### What this task involves
Please restate the data word for word, in full.

### Supplied data
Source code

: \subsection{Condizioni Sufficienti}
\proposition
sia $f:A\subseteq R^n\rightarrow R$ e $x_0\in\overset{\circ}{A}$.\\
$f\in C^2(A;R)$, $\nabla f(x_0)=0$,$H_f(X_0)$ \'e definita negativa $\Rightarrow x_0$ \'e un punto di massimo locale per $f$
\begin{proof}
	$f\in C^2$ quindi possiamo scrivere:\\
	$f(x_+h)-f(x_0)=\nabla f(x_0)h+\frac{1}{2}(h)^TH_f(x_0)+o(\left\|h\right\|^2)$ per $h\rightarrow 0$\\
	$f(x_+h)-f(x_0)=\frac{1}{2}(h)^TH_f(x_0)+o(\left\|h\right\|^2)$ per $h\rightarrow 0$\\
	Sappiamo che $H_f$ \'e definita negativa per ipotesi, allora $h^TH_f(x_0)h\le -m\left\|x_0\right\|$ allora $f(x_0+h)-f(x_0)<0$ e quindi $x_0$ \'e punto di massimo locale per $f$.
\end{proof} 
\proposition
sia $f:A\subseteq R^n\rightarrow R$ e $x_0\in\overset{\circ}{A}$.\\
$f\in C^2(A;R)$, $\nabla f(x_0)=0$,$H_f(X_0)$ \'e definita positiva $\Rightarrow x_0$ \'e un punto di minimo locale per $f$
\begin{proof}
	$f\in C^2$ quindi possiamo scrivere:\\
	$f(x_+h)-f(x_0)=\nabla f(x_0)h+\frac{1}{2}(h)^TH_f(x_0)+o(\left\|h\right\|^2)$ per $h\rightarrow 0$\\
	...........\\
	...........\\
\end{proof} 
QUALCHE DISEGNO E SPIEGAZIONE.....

### Answer to the exercise
Source code

: \subsection{Condizioni Sufficienti}
\proposition
sia $f:A\subseteq R^n\rightarrow R$ e $x_0\in\overset{\circ}{A}$.\\
$f\in C^2(A;R)$, $\nabla f(x_0)=0$,$H_f(X_0)$ \'e definita negativa $\Rightarrow x_0$ \'e un punto di massimo locale per $f$
\begin{proof}
	$f\in C^2$ quindi possiamo scrivere:\\
	$f(x_+h)-f(x_0)=\nabla f(x_0)h+\frac{1}{2}(h)^TH_f(x_0)+o(\left\|h\right\|^2)$ per $h\rightarrow 0$\\
	$f(x_+h)-f(x_0)=\frac{1}{2}(h)^TH_f(x_0)+o(\left\|h\right\|^2)$ per $h\rightarrow 0$\\
	Sappiamo che $H_f$ \'e definita negativa per ipotesi, allora $h^TH_f(x_0)h\le -m\left\|x_0\right\|$ allora $f(x_0+h)-f(x_0)<0$ e quindi $x_0$ \'e punto di massimo locale per $f$.
\end{proof} 
\proposition
sia $f:A\subseteq R^n\rightarrow R$ e $x_0\in\overset{\circ}{A}$.\\
$f\in C^2(A;R)$, $\nabla f(x_0)=0$,$H_f(X_0)$ \'e definita positiva $\Rightarrow x_0$ \'e un punto di minimo locale per $f$
\begin{proof}
	$f\in C^2$ quindi possiamo scrivere:\\
	$f(x_+h)-f(x_0)=\nabla f(x_0)h+\frac{1}{2}(h)^TH_f(x_0)+o(\left\|h\right\|^2)$ per $h\rightarrow 0$\\
	...........\\
	...........\\
\end{proof} 
QUALCHE DISEGNO E SPIEGAZIONE.....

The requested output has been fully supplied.